The building of the Embassy of Argentina was built for George Franklin Huff, a Republican Congressman from Pennsylvania. Prior to his political career, Mr. Huff was a successful businessman from Westmoreland County where he worked in the railroads, banking and, later on, the industrial and mining sectors.
Mr. Huff was a delegate to the 1880 Republican National Convention, and member of the Pennsylvania State Senate (1884-1888). He was elected to the Fifty-second Congress, the Fifty-fourth Congress, and again to the Fifty-eighth and to the three succeeding Congresses. He served as chairman of the United States House Committee on Mines and Mining during the Sixtieth and Sixty-first Congresses. Married to Henrietta Burrell, they were the parents of eight children. Mr. Huff died in Washington, D.C. in 1912.
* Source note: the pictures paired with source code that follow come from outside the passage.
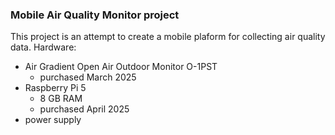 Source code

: ### Mobile Air Quality Monitor project
This project is an attempt to create a mobile plaform for collecting air quality data.
Hardware:
- Air Gradient Open Air Outdoor Monitor O-1PST
  - purchased March 2025
- Raspberry Pi 5
  - 8 GB RAM
  - purchased April 2025
- power supply
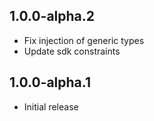 ## 1.0.0-alpha.2

- Fix injection of generic types
- Update sdk constraints

## 1.0.0-alpha.1

- Initial release
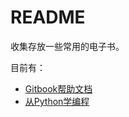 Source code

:# README
收集存放一些常用的电子书。

目前有：

* [Gitbook帮助文档](./gitbook-usage/SUMMARY.md)
* [从Python学编程](./Learning-Program-From-Python/SUMMARY.md)


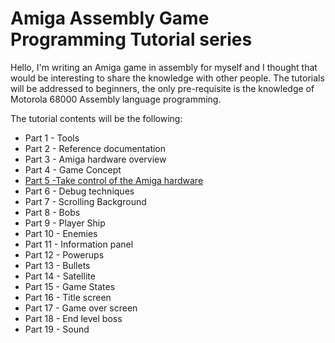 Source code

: # Amiga Assembly Game Programming Tutorial series

Hello,
I'm writing an Amiga game in assembly for myself and I thought that would be interesting to share the knowledge with other people.
The tutorials will be addressed to beginners, the only pre-requisite is the knowledge of Motorola 68000 Assembly language programming.


The tutorial contents will be the following:

- Part 1 - Tools
- Part 2 - Reference documentation
- Part 3 - Amiga hardware overview
- Part 4 - Game Concept
- [Part 5 -Take control of the Amiga hardware](https://github.com/stefanocoppi/amiga_game_prog/blob/master/tutorials/takeover_en.md)
- Part 6 - Debug techniques
- Part 7 - Scrolling Background
- Part 8 - Bobs
- Part 9 - Player Ship
- Part 10 - Enemies
- Part 11 - Information panel
- Part 12 - Powerups
- Part 13 - Bullets
- Part 14 - Satellite
- Part 15 - Game States
- Part 16 - Title screen
- Part 17 - Game over screen
- Part 18 - End level boss
- Part 19 - Sound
Mr. Huff commissioned architect Horace Trumbauer the design of the house in 1906. The Argentinean Government purchased the house in 1913 from Mrs. Henrietta Huff, the owner of the premises.
The designer of the Embassy of Argentina was Philadelphia native Julian Abele (1881-1950), one of the first prominent African-American architects. He was the first African-American graduated from the University of Pennsylvania´s architecture program and was recruited by Horace Trumbauer´s architectural firm in Philadelphia. He also designed Harvard´s University Widener Library, North Carolina´s Duke University buildings, much of the Philadelphia Museum of Arts and numerous private mansions in Newport, Rhode Island and New York.